Director, Sales & Partnerships
Do you remember when “The Cloud” was new? Or, at least the first time you’d heard about it? I can’t tell you the exact first time I heard about the cloud, but I do remember the first time that I realized how important it was.
Ginni Rometty is a hero of mine. She is tough as nails and her ability to simplify complex technologies into actionable advice is a skill that everyone in tech should copy – plus her “Devil Wears Prada” level pantsuits are pretty cool, too. About ten years ago, Mrs. Rometty went on a media tour to evangelize the cloud and the impact that it would have on all of our lives. Before I heard Ginni’s talk, it felt like “This is 40,” when Leslie Apatow says to Paul Rudd’s character, “Where do my photos go? What is the cloud? I don’t know!” Eight years later, most everyone knows it is simply someone else’s computer. By storing your data on “someone else’s computer,” which really just means in a held away data center, you can log on to most any device of your own to retrieve data whenever you need it. Gone are the days where you could blame the printer or even the “virtual network” for not being able to print your homework or TPS reports.
The Path Seems Familiar

The use of Artificial intelligence (AI) in business and daily life for that matter, is on the same type of path and trajectory. Many better understand the technology and have accepted its role and growing impact. Those who don’t understand, and even those who when asked will say they don’t like it, are interacting with AI in their daily lives and they don’t even realize it. This is why AI has the potential to have an even bigger impact than the cloud.
Right now, IBM, along with Microsoft and Google, are on the same type of speaking tours that I mentioned above, but this time for AI. On these “tours” (currently held via Zoom from the comfort of the exec’s home offices), they discuss how AI calls upon some of the other hot topics from conference stages of recent years like big data, the cloud, digital CX and commerce. Because of AI’s natural connection to these areas and its abilities in many others, AI’s net societal impact, as well as its commercial impact, will be bigger than all of these.

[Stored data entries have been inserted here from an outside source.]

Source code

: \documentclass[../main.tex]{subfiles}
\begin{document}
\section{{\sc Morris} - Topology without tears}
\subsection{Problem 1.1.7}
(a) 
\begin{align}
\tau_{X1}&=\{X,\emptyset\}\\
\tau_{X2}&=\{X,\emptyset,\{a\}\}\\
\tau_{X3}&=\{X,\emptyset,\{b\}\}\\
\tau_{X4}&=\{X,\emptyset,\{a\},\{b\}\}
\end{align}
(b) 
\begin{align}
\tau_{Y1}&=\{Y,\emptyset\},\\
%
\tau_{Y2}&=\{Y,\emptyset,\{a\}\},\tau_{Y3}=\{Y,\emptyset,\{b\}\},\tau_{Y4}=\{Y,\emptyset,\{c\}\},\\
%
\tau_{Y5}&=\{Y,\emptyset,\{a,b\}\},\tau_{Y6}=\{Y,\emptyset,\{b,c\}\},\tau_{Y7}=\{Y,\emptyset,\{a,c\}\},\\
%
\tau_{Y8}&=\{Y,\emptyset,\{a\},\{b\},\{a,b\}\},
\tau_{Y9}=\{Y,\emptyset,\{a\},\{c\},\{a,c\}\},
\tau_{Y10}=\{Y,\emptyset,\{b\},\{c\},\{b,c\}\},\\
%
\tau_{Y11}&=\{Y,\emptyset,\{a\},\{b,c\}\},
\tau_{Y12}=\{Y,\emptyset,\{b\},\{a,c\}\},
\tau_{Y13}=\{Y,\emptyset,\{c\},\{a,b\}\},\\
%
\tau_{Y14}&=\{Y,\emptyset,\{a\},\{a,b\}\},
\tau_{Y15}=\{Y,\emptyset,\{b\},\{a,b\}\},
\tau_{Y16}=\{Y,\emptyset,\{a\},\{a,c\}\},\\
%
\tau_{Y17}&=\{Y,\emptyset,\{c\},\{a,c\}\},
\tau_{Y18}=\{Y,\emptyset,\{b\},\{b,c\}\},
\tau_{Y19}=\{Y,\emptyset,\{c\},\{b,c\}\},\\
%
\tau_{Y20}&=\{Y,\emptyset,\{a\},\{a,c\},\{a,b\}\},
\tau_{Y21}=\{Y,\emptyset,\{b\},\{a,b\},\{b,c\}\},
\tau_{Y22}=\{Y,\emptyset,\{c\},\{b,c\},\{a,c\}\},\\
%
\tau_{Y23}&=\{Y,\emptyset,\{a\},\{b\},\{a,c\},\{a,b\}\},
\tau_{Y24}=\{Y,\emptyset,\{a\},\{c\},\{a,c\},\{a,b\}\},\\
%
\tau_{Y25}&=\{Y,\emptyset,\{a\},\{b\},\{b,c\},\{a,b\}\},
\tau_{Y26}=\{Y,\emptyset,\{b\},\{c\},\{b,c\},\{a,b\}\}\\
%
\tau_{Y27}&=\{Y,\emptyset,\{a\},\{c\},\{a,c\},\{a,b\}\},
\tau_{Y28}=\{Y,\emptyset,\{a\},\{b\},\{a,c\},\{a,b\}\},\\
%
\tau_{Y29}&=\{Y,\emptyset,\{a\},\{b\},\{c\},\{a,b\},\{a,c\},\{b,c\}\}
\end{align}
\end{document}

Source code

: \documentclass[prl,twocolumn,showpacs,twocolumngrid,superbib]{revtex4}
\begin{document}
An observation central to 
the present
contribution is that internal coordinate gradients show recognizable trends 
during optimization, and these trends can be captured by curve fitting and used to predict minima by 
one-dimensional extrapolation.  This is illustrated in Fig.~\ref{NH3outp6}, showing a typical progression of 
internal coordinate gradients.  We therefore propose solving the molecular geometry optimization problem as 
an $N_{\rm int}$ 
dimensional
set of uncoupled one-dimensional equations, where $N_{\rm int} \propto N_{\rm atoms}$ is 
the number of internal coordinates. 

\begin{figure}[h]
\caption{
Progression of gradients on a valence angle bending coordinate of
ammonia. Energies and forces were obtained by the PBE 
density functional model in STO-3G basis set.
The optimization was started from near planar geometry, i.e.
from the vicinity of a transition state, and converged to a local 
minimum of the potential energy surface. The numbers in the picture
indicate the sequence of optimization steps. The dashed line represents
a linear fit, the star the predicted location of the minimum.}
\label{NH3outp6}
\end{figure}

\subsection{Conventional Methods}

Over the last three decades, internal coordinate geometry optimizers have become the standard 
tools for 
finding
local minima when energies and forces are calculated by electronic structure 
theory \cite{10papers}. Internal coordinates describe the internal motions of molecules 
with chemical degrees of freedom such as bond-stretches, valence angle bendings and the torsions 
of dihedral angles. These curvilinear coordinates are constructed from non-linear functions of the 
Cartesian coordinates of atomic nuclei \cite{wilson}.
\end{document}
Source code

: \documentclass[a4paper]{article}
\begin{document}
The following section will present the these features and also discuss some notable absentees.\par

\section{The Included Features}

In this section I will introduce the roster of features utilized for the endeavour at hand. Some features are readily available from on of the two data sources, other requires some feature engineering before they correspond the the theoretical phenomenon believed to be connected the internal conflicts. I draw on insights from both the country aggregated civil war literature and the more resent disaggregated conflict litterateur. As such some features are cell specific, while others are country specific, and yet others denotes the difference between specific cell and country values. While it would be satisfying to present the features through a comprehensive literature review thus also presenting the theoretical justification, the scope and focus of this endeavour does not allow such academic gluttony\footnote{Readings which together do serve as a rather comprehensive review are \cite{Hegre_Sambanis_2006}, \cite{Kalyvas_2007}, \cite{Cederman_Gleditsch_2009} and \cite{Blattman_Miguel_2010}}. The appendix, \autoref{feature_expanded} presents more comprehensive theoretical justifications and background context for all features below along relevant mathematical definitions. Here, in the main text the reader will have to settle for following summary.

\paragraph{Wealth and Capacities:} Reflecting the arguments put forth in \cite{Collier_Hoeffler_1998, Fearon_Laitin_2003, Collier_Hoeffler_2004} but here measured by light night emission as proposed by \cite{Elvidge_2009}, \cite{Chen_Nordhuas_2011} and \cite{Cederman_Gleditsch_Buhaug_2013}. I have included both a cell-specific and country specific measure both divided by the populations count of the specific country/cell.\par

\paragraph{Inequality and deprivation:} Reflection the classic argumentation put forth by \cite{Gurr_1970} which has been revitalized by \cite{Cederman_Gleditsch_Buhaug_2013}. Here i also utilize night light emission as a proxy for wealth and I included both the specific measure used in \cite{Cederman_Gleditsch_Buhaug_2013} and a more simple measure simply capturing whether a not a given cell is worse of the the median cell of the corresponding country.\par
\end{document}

Want some bottom line proof? The public cloud market is approaching one quarter of a trillion dollars this year¹ and AI is experiencing a similar CAGR when you compare it to the cloud’s maturity from ten years ago. You could pay for a research report on AI’s growth, but why do that when the big technology players have already identified the size of the market opportunity and are allocating big marketing budgets to it?
AI is All Around Us – Whether You Realize it or Not
We’ve established the commercial case, but now let’s take a look at something in daily life that is a hot topic right now – TikTok. Controversy about their pending sale aside, why did this app become such a juggernaut seemingly overnight? TikTok does something really well – they leverage AI to drive a great user experience and make powerful recommendations of relevant content. They’re not the only ones in social media or the app world doing so. And as I said earlier, users have either accepted this or don’t even realize how their experience is being driven by AI.

Elsewhere in tech, Google and Amazon are embroiled in negotiations around cloud contracts for the U.S. Government. You have to imagine that large public sector AI contracts are close to follow and it is telling that these large public sector contracts for the cloud are happening now, close to ten years after Mrs. Rometty’s speaking tour. So, once AI has claimed its space in government operations, the circle will be closed on its impact on virtually every aspect of our lives.
Driving the Next Wave of Digital Banking
So, “what does any of this have to do with financial services” you ask? In financial services, automation is so embedded in both back office and customer-facing operations that a human would have a hard-to-impossible time deciphering the system. From a customer’s standpoint, think about the role that the cloud has played in the digital banking experience. It began when banking moved from on premise systems into the cloud. Now, banking relies on cloud systems to show your balance as the same number across any internet connected device. This then grew to dozens of other digitally-automated capabilities and spawned the mobile banking app as we know it today.
And you guessed it – AI has found its place in digital banking and is at the forefront of the evolution of the digital banking experience. What began as robot process automation for back office work, customer facing AI-powered banking solutions, in the form of Virtual Financial Assistants, are driving the next wave of customer engagement and operational efficiency for financial institutions of all sizes.
It’s ok to have your head in the clouds, so long as you’re thinking about AI.